Vereinigung (2)  Das gemeinschaftliche Essen ist eine sinnbildliche Handlung  der Vereinigung. Alle Vereinigungen außer der Ehe sind bestimmt gerichtete, durch ein Object bestimmte, und gegenseitig dasselbe bestimmende Handlungen. Die Ehe hingegen ist eine unabhängige, Totalvereinigung. Alles Genießen, zueignen, und assimiliren ist Essen, oder Essen ist vielmehr nichts, als eine Zueignung. Alles Geistige Genießen kann daher durch Essen ausgedrückt werden -. In der Freundschaft ißt man in der That von seinem Freunde, oder lebt von ihm. Es ist ein ächter Trope den Körper für den Geist zu substituiren - und bey einem Gedächtnißmale eines Freundes in jedem Bissen mit kühner, übersinnlicher Einbildungskraft, sein Fleisch, und in jedem Trunke sein Blut zu genießen. Dem weichlichen Geschmack unserer Zeiten kommt dis freylich ganz barbarisch vor - aber wer heißt sie gleich an rohes, verwesliches Blut und Fleisch zu denken. Die körperliche Aneignung ist geheimnißvoll genug, um ein schönes Bild der Geistigen Meinung zu seyn - und sind denn Blut und Fleisch in der That etwas so widriges und unedles? Warlich hier ist mehr, als Gold und Diamant und die Zeit ist nicht mehr fern, wo man höhere Begriffe vom organischen Körper haben wird. - Novalis, Teplitzer Fragmente (1798)
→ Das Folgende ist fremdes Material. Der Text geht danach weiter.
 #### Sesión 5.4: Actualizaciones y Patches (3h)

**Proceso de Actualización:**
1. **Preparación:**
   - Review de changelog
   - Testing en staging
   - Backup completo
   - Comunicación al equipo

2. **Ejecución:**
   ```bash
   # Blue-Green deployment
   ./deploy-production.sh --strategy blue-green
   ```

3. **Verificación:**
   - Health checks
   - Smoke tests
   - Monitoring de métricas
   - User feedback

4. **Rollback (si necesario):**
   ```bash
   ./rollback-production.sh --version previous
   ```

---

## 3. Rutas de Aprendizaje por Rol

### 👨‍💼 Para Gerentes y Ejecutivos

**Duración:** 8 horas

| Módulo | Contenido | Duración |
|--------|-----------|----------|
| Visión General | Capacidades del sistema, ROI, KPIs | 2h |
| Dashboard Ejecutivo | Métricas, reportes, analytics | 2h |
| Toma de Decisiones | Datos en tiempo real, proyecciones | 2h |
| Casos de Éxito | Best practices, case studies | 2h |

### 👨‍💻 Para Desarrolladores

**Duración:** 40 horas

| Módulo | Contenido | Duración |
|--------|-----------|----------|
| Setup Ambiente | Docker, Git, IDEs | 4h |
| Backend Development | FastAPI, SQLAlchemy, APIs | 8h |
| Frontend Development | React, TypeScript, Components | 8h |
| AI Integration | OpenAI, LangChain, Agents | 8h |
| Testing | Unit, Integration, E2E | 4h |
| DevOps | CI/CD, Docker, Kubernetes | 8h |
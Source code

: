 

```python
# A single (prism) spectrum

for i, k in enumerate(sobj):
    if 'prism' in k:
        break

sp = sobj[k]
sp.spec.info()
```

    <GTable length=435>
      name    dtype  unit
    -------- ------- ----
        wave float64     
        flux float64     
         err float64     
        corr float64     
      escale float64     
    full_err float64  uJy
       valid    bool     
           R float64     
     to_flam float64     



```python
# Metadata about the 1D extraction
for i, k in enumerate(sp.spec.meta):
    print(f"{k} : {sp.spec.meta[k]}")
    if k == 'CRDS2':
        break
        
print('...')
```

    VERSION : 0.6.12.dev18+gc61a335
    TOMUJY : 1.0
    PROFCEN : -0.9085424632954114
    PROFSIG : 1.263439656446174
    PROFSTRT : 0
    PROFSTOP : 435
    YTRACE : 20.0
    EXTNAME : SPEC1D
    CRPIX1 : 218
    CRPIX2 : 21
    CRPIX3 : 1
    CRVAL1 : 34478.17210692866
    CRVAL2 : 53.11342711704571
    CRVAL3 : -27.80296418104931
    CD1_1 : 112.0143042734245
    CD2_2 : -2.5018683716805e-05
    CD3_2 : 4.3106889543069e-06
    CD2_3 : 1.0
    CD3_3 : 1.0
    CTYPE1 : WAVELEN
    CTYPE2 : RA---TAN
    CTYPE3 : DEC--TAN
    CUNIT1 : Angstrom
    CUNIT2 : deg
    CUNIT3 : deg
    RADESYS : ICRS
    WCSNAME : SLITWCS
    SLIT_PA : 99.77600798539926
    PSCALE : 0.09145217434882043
Vereinigung (3)   Man kennt Völker, bei denen man für Vater und Mutter kein würdigeres Grab weiß als den eigenen Magen, und die Christen nähren sich wohl von Gottes Fleisch und Blut. Wie auch könnte man sich inniger vereinigen mit dem, was man liebt, als dadurch, daß man es ißt? Wenn wir keine Menschenfresser geblieben sind, so kommt dies vielleicht nur daher, daß wir gewisse Indiskretionen, gewisse Promiskuitäten, gewisse Abneigungen und Mißbräuche vermeiden möchten. Vielleicht nur aus einem hygienischen Bedürfnis, wie man das Abendmahl nicht mehr unter beiderlei Gestalt genießt?   - Marcel Jouhandeau, Das Leben und Sterben eines Hahns. Tiergeschichten. Stuttgart 1984 (zuerst 1947)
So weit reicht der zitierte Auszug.